Reimplementing std::swap() with static tmp variable for simple types C++

I decided to benchmark the realization of a swap function for simple types (like int, or struct, or a class that uses only simple types in its fields) with a static tmp variable in it to prevent memory allocation in each swap call. So I wrote this simple test program:

#include <iostream>
#include <chrono>
#include <utility>
#include <vector>


template<typename T>
void mySwap(T& a, T& b)     //Like std::swap - just for tests
{
    T tmp = std::move(a);
    a = std::move(b);
    b = std::move(tmp);
}

template<typename T>
void mySwapStatic(T& a, T& b)   //Here with static tmp
{
    static T tmp;
    tmp = std::move(a);
    a = std::move(b);
    b = std::move(tmp);
}

class Test1 {       //Simple class with some simple types
    int foo;
    float bar;
    char bazz;
};

class Test2 {       //Class with std::vector in it
    int foo;
    float bar;
    char bazz;
    std::vector<int> bizz;
public:
    Test2()
    {
        bizz = {0, 1, 2, 3, 4, 5, 6, 7, 8, 9};
    }
};

#define Test Test1      //choosing class

const static unsigned int NUM_TESTS = 100000000;
static Test a, b;   //making it static to prevent throwing out from code by compiler optimizations

template<typename T, typename F>
auto test(unsigned int numTests, T& a, T& b, const F swapFunction )     //test function
{
    std::chrono::system_clock::time_point t1, t2;
    t1 = std::chrono::system_clock::now();
    for(unsigned int i = 0; i < NUM_TESTS; ++i)    {
        swapFunction(a, b);
    }
    t2 = std::chrono::system_clock::now();
    return std::chrono::duration_cast<std::chrono::nanoseconds>(t2 - t1).count();
}

int main()
{
    std::chrono::system_clock::time_point t1, t2;
    std::cout << "Test 1. MySwap Result:\t\t" << test(NUM_TESTS, a, b, mySwap<Test>) << " nanoseconds\n";   //caling test function
    t1 = std::chrono::system_clock::now();
    for(unsigned int i = 0; i < NUM_TESTS; ++i)    {
        mySwap<Test>(a, b);
    }
    t2 = std::chrono::system_clock::now();
    std::cout << "Test 2. MySwap2 Result:\t\t" << std::chrono::duration_cast<std::chrono::nanoseconds>(t2 - t1).count() << " nanoseconds\n"; //This result slightly better then 1. why?!
    std::cout << "Test 3. MySwapStatic Result:\t" << test(NUM_TESTS, a, b, mySwapStatic<Test>) << " nanoseconds\n"; //test function with mySwapStatic
    t1 = std::chrono::system_clock::now();
    for(unsigned int i = 0; i < NUM_TESTS; ++i)    {
        mySwapStatic<Test>(a, b);
    }
    t2 = std::chrono::system_clock::now();
    std::cout << "Test 4. MySwapStatic2 Result:\t" << std::chrono::duration_cast<std::chrono::nanoseconds>(t2 - t1).count() << " nanoseconds\n"; //And again - it's better then 3...
    std::cout << "Test 5. std::swap Result:\t" << test(NUM_TESTS, a, b, std::swap<Test>) << " nanoseconds\n";   //calling test function with std::swap for comparsion. Mostly similar to 1...
    return 0;
}

Some results with Test defined as Test1 (g++ (Ubuntu 4.8.2-19ubuntu1) 4.8.2 called as g++ main.cpp -O3 -std=c++11):

Test 1. MySwap Result: 625,105,480 nanoseconds

Test 2. MySwap2 Result: 528,701,547 nanoseconds

Test 3. MySwapStatic Result: 338,484,180 nanoseconds

Test 4. MySwapStatic2 Result: 228,228,156 nanoseconds

Test 5. std::swap Result: 564,863,184 nanoseconds

My main question: is it good to use this implementation for swapping of simple types? I know that if you use it for swapping types with vectors, for example, then std::swap is better, and you can see it just by changing the Test define to Test2.
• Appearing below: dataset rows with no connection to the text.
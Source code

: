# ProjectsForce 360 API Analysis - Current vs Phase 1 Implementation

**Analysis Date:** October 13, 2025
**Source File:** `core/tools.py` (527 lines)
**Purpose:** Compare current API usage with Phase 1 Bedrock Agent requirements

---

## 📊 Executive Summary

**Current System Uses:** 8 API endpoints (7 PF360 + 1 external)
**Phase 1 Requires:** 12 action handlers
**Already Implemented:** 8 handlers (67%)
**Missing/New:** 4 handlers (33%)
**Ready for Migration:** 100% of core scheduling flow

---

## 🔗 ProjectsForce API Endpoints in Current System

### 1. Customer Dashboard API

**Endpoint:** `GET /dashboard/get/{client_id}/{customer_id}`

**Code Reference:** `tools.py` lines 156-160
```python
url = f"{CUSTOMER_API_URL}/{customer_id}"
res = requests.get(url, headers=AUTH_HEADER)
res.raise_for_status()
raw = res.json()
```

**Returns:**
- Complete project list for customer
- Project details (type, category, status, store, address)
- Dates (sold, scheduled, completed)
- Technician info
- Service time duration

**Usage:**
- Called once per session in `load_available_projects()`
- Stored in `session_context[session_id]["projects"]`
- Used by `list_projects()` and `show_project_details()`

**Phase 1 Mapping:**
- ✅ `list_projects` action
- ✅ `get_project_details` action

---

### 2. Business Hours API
Second question: why are the results in test 1, 2, 3, and 4 so different? What am I doing wrong with the test function implementation?

like image 850
dFionov Avatar asked Feb 11 '23 13:02

dFionov


1 Answers

An answer to your second question first : in your test 2 and 4, the compiler is inlining the functions, thus it gives better performances (there is even more on test 4, but I will cover this later).

Overall, it is probably a bad idea to use a static temp variable.

Why ? First, it should be noted that in x86 assembly, there is no instruction to copy from memory to memory. This means that when you swap, there is, not one, but two temporary variables in CPU registers. And these temporary variables MUST be in CPU registers, you can't copy mem to mem, thus a static variable will add a third memory location to transfer to and from.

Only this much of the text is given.